• ABOUT THIS EXERCISE:
Nothing but the exact text of the entries should appear in your answer; pictures stay out.
━━ RECORDS FOR THE EXERCISE ━━
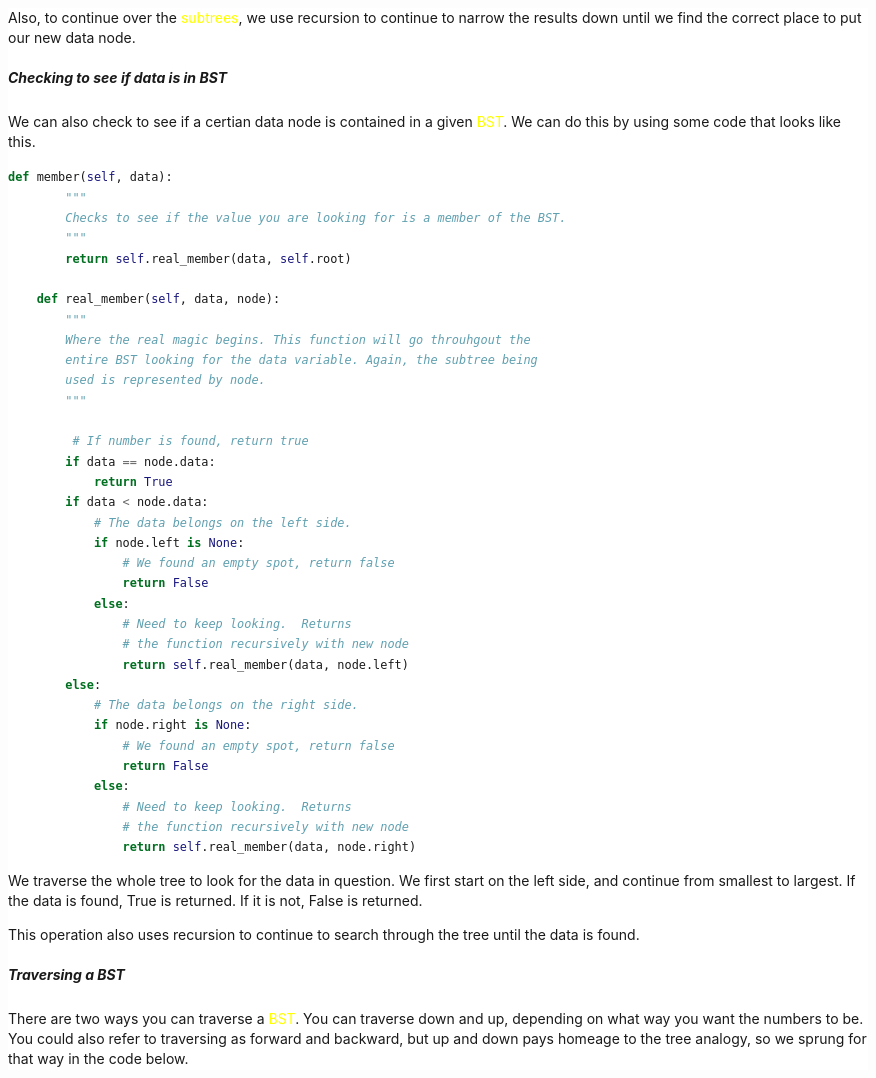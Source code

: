 Also, to continue over the <span style="color:yellow">subtrees</span>, we use recursion to continue to narrow the results down until we find the correct place to put our new data node.

##### Checking to see if data is in BST
We can also check to see if a certian data node is contained in a given <span style="color:yellow">BST</span>. We can do this by using some code that looks like this.

```python
def member(self, data):
        """
        Checks to see if the value you are looking for is a member of the BST.
        """
        return self.real_member(data, self.root)

    def real_member(self, data, node):
        """
        Where the real magic begins. This function will go throuhgout the 
        entire BST looking for the data variable. Again, the subtree being 
        used is represented by node.
        """

         # If number is found, return true
        if data == node.data:
            return True
        if data < node.data:
            # The data belongs on the left side.
            if node.left is None:
                # We found an empty spot, return false
                return False
            else:
                # Need to keep looking.  Returns 
                # the function recursively with new node
                return self.real_member(data, node.left)
        else:
            # The data belongs on the right side.
            if node.right is None:
                # We found an empty spot, return false
                return False
            else:
                # Need to keep looking.  Returns 
                # the function recursively with new node
                return self.real_member(data, node.right)
```
We traverse the whole tree to look for the data in question. We first start on the left side, and continue from smallest to largest. If the data is found, True is returned. If it is not, False is returned.

This operation also uses recursion to continue to search through the tree until the data is found.
##### Traversing a BST
There are two ways you can traverse a <span style="color:yellow">BST</span>. You can traverse down and up, depending on what way you want the numbers to be. You could also refer to traversing as forward and backward, but up and down pays homeage to the tree analogy, so we sprung for that way in the code below.
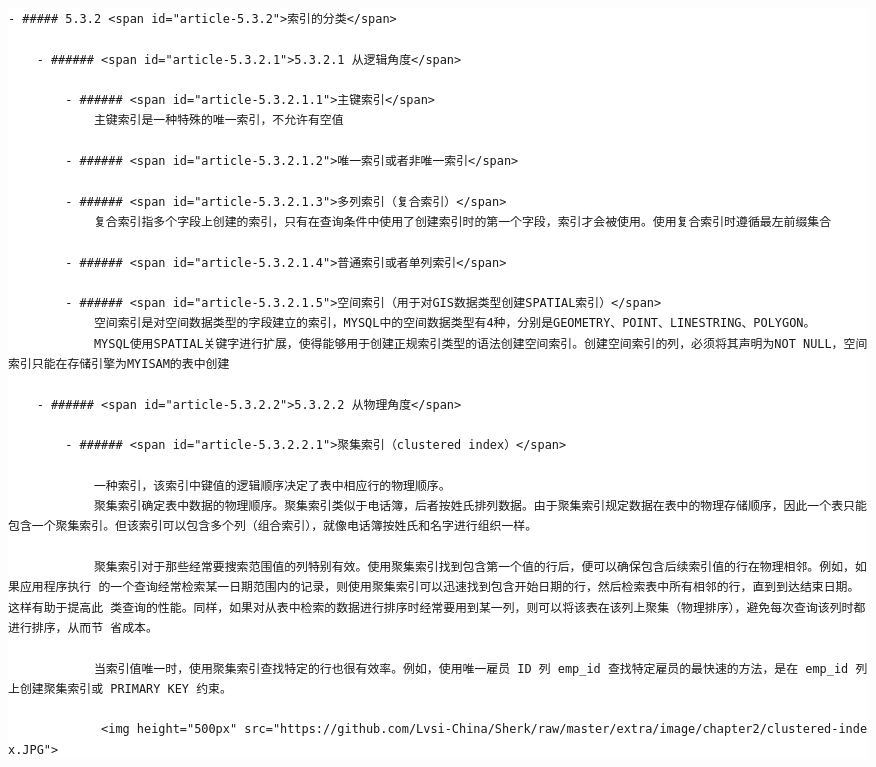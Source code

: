     - ##### 5.3.2 <span id="article-5.3.2">索引的分类</span>

        - ###### <span id="article-5.3.2.1">5.3.2.1 从逻辑角度</span>

            - ###### <span id="article-5.3.2.1.1">主键索引</span>
                主键索引是一种特殊的唯一索引，不允许有空值

            - ###### <span id="article-5.3.2.1.2">唯一索引或者非唯一索引</span>

            - ###### <span id="article-5.3.2.1.3">多列索引（复合索引）</span>
                复合索引指多个字段上创建的索引，只有在查询条件中使用了创建索引时的第一个字段，索引才会被使用。使用复合索引时遵循最左前缀集合

            - ###### <span id="article-5.3.2.1.4">普通索引或者单列索引</span>

            - ###### <span id="article-5.3.2.1.5">空间索引（用于对GIS数据类型创建SPATIAL索引）</span>
                空间索引是对空间数据类型的字段建立的索引，MYSQL中的空间数据类型有4种，分别是GEOMETRY、POINT、LINESTRING、POLYGON。
                MYSQL使用SPATIAL关键字进行扩展，使得能够用于创建正规索引类型的语法创建空间索引。创建空间索引的列，必须将其声明为NOT NULL，空间索引只能在存储引擎为MYISAM的表中创建

        - ###### <span id="article-5.3.2.2">5.3.2.2 从物理角度</span>

            - ###### <span id="article-5.3.2.2.1">聚集索引（clustered index）</span>

                一种索引，该索引中键值的逻辑顺序决定了表中相应行的物理顺序。
                聚集索引确定表中数据的物理顺序。聚集索引类似于电话簿，后者按姓氏排列数据。由于聚集索引规定数据在表中的物理存储顺序，因此一个表只能包含一个聚集索引。但该索引可以包含多个列（组合索引），就像电话簿按姓氏和名字进行组织一样。

                聚集索引对于那些经常要搜索范围值的列特别有效。使用聚集索引找到包含第一个值的行后，便可以确保包含后续索引值的行在物理相邻。例如，如果应用程序执行 的一个查询经常检索某一日期范围内的记录，则使用聚集索引可以迅速找到包含开始日期的行，然后检索表中所有相邻的行，直到到达结束日期。这样有助于提高此 类查询的性能。同样，如果对从表中检索的数据进行排序时经常要用到某一列，则可以将该表在该列上聚集（物理排序），避免每次查询该列时都进行排序，从而节 省成本。
                　　　　
                当索引值唯一时，使用聚集索引查找特定的行也很有效率。例如，使用唯一雇员 ID 列 emp_id 查找特定雇员的最快速的方法，是在 emp_id 列上创建聚集索引或 PRIMARY KEY 约束。

                 <img height="500px" src="https://github.com/Lvsi-China/Sherk/raw/master/extra/image/chapter2/clustered-index.JPG">
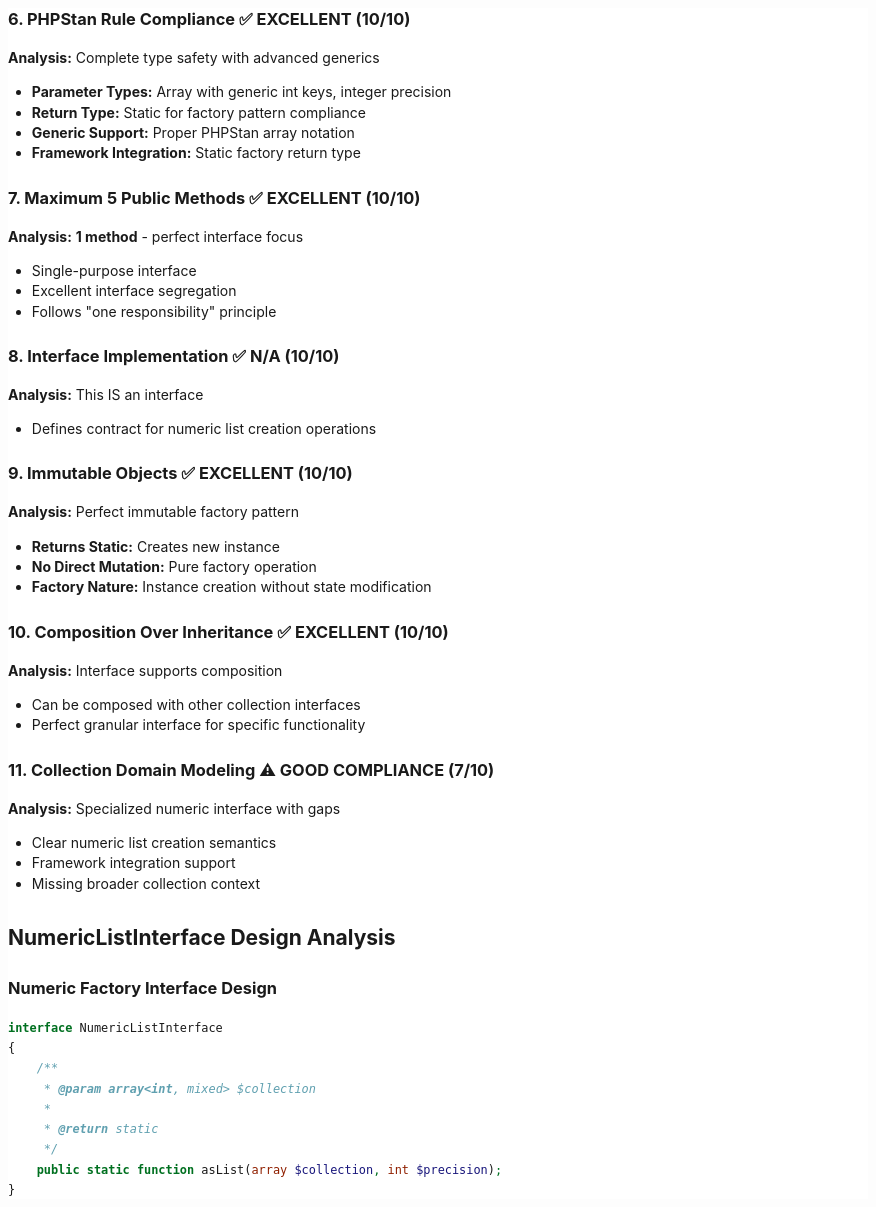 ### 6. PHPStan Rule Compliance ✅ EXCELLENT (10/10)
**Analysis:** Complete type safety with advanced generics
- **Parameter Types:** Array with generic int keys, integer precision
- **Return Type:** Static for factory pattern compliance
- **Generic Support:** Proper PHPStan array notation
- **Framework Integration:** Static factory return type

### 7. Maximum 5 Public Methods ✅ EXCELLENT (10/10)
**Analysis:** **1 method** - perfect interface focus
- Single-purpose interface
- Excellent interface segregation
- Follows "one responsibility" principle

### 8. Interface Implementation ✅ N/A (10/10)  
**Analysis:** This IS an interface
- Defines contract for numeric list creation operations

### 9. Immutable Objects ✅ EXCELLENT (10/10)
**Analysis:** Perfect immutable factory pattern
- **Returns Static:** Creates new instance
- **No Direct Mutation:** Pure factory operation
- **Factory Nature:** Instance creation without state modification

### 10. Composition Over Inheritance ✅ EXCELLENT (10/10)
**Analysis:** Interface supports composition
- Can be composed with other collection interfaces
- Perfect granular interface for specific functionality

### 11. Collection Domain Modeling ⚠️ GOOD COMPLIANCE (7/10)
**Analysis:** Specialized numeric interface with gaps
- Clear numeric list creation semantics
- Framework integration support
- Missing broader collection context

## NumericListInterface Design Analysis

### Numeric Factory Interface Design
```php
interface NumericListInterface
{
    /**
     * @param array<int, mixed> $collection
     *
     * @return static
     */
    public static function asList(array $collection, int $precision);
}
```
━━━
• THE ANSWER:
Source code

: Also, to continue over the <span style="color:yellow">subtrees</span>, we use recursion to continue to narrow the results down until we find the correct place to put our new data node.

##### Checking to see if data is in BST
We can also check to see if a certian data node is contained in a given <span style="color:yellow">BST</span>. We can do this by using some code that looks like this.

```python
def member(self, data):
        """
        Checks to see if the value you are looking for is a member of the BST.
        """
        return self.real_member(data, self.root)

    def real_member(self, data, node):
        """
        Where the real magic begins. This function will go throuhgout the 
        entire BST looking for the data variable. Again, the subtree being 
        used is represented by node.
        """

         # If number is found, return true
        if data == node.data:
            return True
        if data < node.data:
            # The data belongs on the left side.
            if node.left is None:
                # We found an empty spot, return false
                return False
            else:
                # Need to keep looking.  Returns 
                # the function recursively with new node
                return self.real_member(data, node.left)
        else:
            # The data belongs on the right side.
            if node.right is None:
                # We found an empty spot, return false
                return False
            else:
                # Need to keep looking.  Returns 
                # the function recursively with new node
                return self.real_member(data, node.right)
```
We traverse the whole tree to look for the data in question. We first start on the left side, and continue from smallest to largest. If the data is found, True is returned. If it is not, False is returned.

This operation also uses recursion to continue to search through the tree until the data is found.
##### Traversing a BST
There are two ways you can traverse a <span style="color:yellow">BST</span>. You can traverse down and up, depending on what way you want the numbers to be. You could also refer to traversing as forward and backward, but up and down pays homeage to the tree analogy, so we sprung for that way in the code below.
Source code

:     - ##### 5.3.2 <span id="article-5.3.2">索引的分类</span>

        - ###### <span id="article-5.3.2.1">5.3.2.1 从逻辑角度</span>

            - ###### <span id="article-5.3.2.1.1">主键索引</span>
                主键索引是一种特殊的唯一索引，不允许有空值

            - ###### <span id="article-5.3.2.1.2">唯一索引或者非唯一索引</span>

            - ###### <span id="article-5.3.2.1.3">多列索引（复合索引）</span>
                复合索引指多个字段上创建的索引，只有在查询条件中使用了创建索引时的第一个字段，索引才会被使用。使用复合索引时遵循最左前缀集合

            - ###### <span id="article-5.3.2.1.4">普通索引或者单列索引</span>

            - ###### <span id="article-5.3.2.1.5">空间索引（用于对GIS数据类型创建SPATIAL索引）</span>
                空间索引是对空间数据类型的字段建立的索引，MYSQL中的空间数据类型有4种，分别是GEOMETRY、POINT、LINESTRING、POLYGON。
                MYSQL使用SPATIAL关键字进行扩展，使得能够用于创建正规索引类型的语法创建空间索引。创建空间索引的列，必须将其声明为NOT NULL，空间索引只能在存储引擎为MYISAM的表中创建

        - ###### <span id="article-5.3.2.2">5.3.2.2 从物理角度</span>

            - ###### <span id="article-5.3.2.2.1">聚集索引（clustered index）</span>

                一种索引，该索引中键值的逻辑顺序决定了表中相应行的物理顺序。
                聚集索引确定表中数据的物理顺序。聚集索引类似于电话簿，后者按姓氏排列数据。由于聚集索引规定数据在表中的物理存储顺序，因此一个表只能包含一个聚集索引。但该索引可以包含多个列（组合索引），就像电话簿按姓氏和名字进行组织一样。

                聚集索引对于那些经常要搜索范围值的列特别有效。使用聚集索引找到包含第一个值的行后，便可以确保包含后续索引值的行在物理相邻。例如，如果应用程序执行 的一个查询经常检索某一日期范围内的记录，则使用聚集索引可以迅速找到包含开始日期的行，然后检索表中所有相邻的行，直到到达结束日期。这样有助于提高此 类查询的性能。同样，如果对从表中检索的数据进行排序时经常要用到某一列，则可以将该表在该列上聚集（物理排序），避免每次查询该列时都进行排序，从而节 省成本。
                　　　　
                当索引值唯一时，使用聚集索引查找特定的行也很有效率。例如，使用唯一雇员 ID 列 emp_id 查找特定雇员的最快速的方法，是在 emp_id 列上创建聚集索引或 PRIMARY KEY 约束。

                 <img height="500px" src="https://github.com/Lvsi-China/Sherk/raw/master/extra/image/chapter2/clustered-index.JPG">
 ### 6. PHPStan Rule Compliance ✅ EXCELLENT (10/10)
**Analysis:** Complete type safety with advanced generics
- **Parameter Types:** Array with generic int keys, integer precision
- **Return Type:** Static for factory pattern compliance
- **Generic Support:** Proper PHPStan array notation
- **Framework Integration:** Static factory return type

### 7. Maximum 5 Public Methods ✅ EXCELLENT (10/10)
**Analysis:** **1 method** - perfect interface focus
- Single-purpose interface
- Excellent interface segregation
- Follows "one responsibility" principle

### 8. Interface Implementation ✅ N/A (10/10)  
**Analysis:** This IS an interface
- Defines contract for numeric list creation operations

### 9. Immutable Objects ✅ EXCELLENT (10/10)
**Analysis:** Perfect immutable factory pattern
- **Returns Static:** Creates new instance
- **No Direct Mutation:** Pure factory operation
- **Factory Nature:** Instance creation without state modification

### 10. Composition Over Inheritance ✅ EXCELLENT (10/10)
**Analysis:** Interface supports composition
- Can be composed with other collection interfaces
- Perfect granular interface for specific functionality

### 11. Collection Domain Modeling ⚠️ GOOD COMPLIANCE (7/10)
**Analysis:** Specialized numeric interface with gaps
- Clear numeric list creation semantics
- Framework integration support
- Missing broader collection context

## NumericListInterface Design Analysis

### Numeric Factory Interface Design
```php
interface NumericListInterface
{
    /**
     * @param array<int, mixed> $collection
     *
     * @return static
     */
    public static function asList(array $collection, int $precision);
}
```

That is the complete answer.